The only Miss Wimple I knew was my aunt, and she’d been anything but a conservative librarian in her short lifetime. But Danielle didn’t need to know that.
“ Oh no, I couldn’t. Not with you being posh. And livin’ in the biggest house in Wiggleswick. And helpin’ my brother. And bein’ so much older’n me an’ all.”
I frowned, waiting to see if there were going to be any more ands in her answer. The only one that really concerned me was the fact that Bryce had told his sister I was helping him. Did she know how I was supposedly helping him?
I fought back the fear suddenly clawing at my throat. People already gossiped about me. Did I really care if this Goth Girl knew my secret? Or if she laughed at me behind my back?
Would she laugh at me now, if she knew I hadn’t been staring at the massive slab of granite standing at the till as much as at his short spectre companion? Would she want to laugh at the ghost’s antics, as I did, if she could see him?
A good foot shorter than the giant, the spirit was currently playing Tinkerbell by leaning in on tippy-toes, arms extended out behind him for balance, as he whispered sweet nothings in the big man’s ear. Of course this Tinkerbell was older, grungier, and a lot less innocent. Not to mention had a sex change.
Mr Rough shook his head yet again, as if trying to dislodge water from his ear. I recognised the move, having employed it often enough myself in the last few years. Did the big man also see what he so obviously heard?
“And he rides a Ducati. And he’s stayin’ up your way,” my nosy informant went on with her list of ands.
The last one got my attention. Up my way? There wasn’t a lot up my way. My home, a once impressive manor house fallen on hard times, sat midway along a lane leading up into the moors, about a mile out of town. Only a few derelict shepherds’ crofts and an empty gatehouse at the entrance to my property shared the lane with me.
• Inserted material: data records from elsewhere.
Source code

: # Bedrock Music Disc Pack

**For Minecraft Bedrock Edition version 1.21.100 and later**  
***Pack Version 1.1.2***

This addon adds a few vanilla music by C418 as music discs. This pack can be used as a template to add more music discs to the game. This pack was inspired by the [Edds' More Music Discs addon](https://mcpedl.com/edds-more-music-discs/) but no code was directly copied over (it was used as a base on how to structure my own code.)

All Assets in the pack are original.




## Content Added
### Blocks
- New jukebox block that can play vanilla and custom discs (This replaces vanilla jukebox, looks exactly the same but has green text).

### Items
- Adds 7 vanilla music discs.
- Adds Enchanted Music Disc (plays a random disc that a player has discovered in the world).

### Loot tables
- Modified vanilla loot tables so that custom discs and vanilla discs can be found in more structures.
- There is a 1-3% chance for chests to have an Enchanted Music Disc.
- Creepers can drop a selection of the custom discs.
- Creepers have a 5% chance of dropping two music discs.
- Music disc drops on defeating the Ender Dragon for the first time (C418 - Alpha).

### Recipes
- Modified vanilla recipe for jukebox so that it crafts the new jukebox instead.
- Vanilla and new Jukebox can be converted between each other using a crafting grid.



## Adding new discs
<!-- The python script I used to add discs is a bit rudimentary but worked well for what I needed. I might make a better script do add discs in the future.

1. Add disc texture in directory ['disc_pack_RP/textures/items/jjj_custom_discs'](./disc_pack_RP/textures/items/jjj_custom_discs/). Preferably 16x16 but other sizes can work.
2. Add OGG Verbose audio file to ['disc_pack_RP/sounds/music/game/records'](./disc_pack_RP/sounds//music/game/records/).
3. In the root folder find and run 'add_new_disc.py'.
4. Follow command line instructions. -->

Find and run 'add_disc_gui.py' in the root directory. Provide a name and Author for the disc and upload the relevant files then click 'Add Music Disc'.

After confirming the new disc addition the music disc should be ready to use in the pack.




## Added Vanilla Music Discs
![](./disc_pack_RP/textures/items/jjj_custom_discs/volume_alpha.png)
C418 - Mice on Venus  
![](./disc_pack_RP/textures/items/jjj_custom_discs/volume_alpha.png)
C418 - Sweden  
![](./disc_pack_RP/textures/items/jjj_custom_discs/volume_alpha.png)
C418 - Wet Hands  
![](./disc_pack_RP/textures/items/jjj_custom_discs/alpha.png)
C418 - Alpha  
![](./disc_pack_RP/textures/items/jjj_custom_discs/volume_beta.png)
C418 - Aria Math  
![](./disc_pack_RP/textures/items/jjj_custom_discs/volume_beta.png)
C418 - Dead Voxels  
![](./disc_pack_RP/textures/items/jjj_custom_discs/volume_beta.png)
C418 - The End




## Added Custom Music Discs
“Where?” I found myself asking, despite my distaste for the fruit of the grapevine. When you’d been the subject of gossip, as I’d been for the last five or more years, you didn’t tend to like indulging in a small town’s favourite pastime.
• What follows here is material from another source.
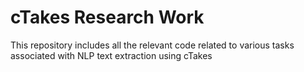 # cTakes Research Work
 This repository includes all the relevant code related to various tasks associated with NLP text extraction using cTakes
“Moorcroft,” came the instant reply.
“But it’s uninhabitable!” I gasped, knowing exactly what crofters’ hut she referred to. My father had once tried to buy the land it sat on for its views. The owner, a businessman from Leeds, had been unwilling to consider the offer, claiming it was an investment for his eventual retirement.
“Guess he’s fixin’ it up. Been up there a week or so. Or that’s when he started coming in here for his groceries.”
Unwilling to indulge in any more intrusive chatter, I gave Danielle a parting smile, humped my metal basket higher onto my ample hip, and hurried off to join the short line waiting at the one open till.
But my gaze refused to leave the short ghost. His antics would have made me giggle if I hadn’t realised just how frightening it must be for Mr Rough. Right now the little man was bouncing up and down, trying to get closer to the much taller man’s ear, without touching him. He reminded me of a Jack Russell jumping at a back gate or a kid on a trampoline.
Several times, as my gaze kept returning to the antics of the ghost, I caught Mr Rough’s angry glance fall on me. I wasn’t sure if his annoyance was actually directed at me or simply the voice in his ear.
When he finally collected his plastic bags—no environmentally friendly canvas bags for him—and strode out, I breathed my first real breath since catching sight of him.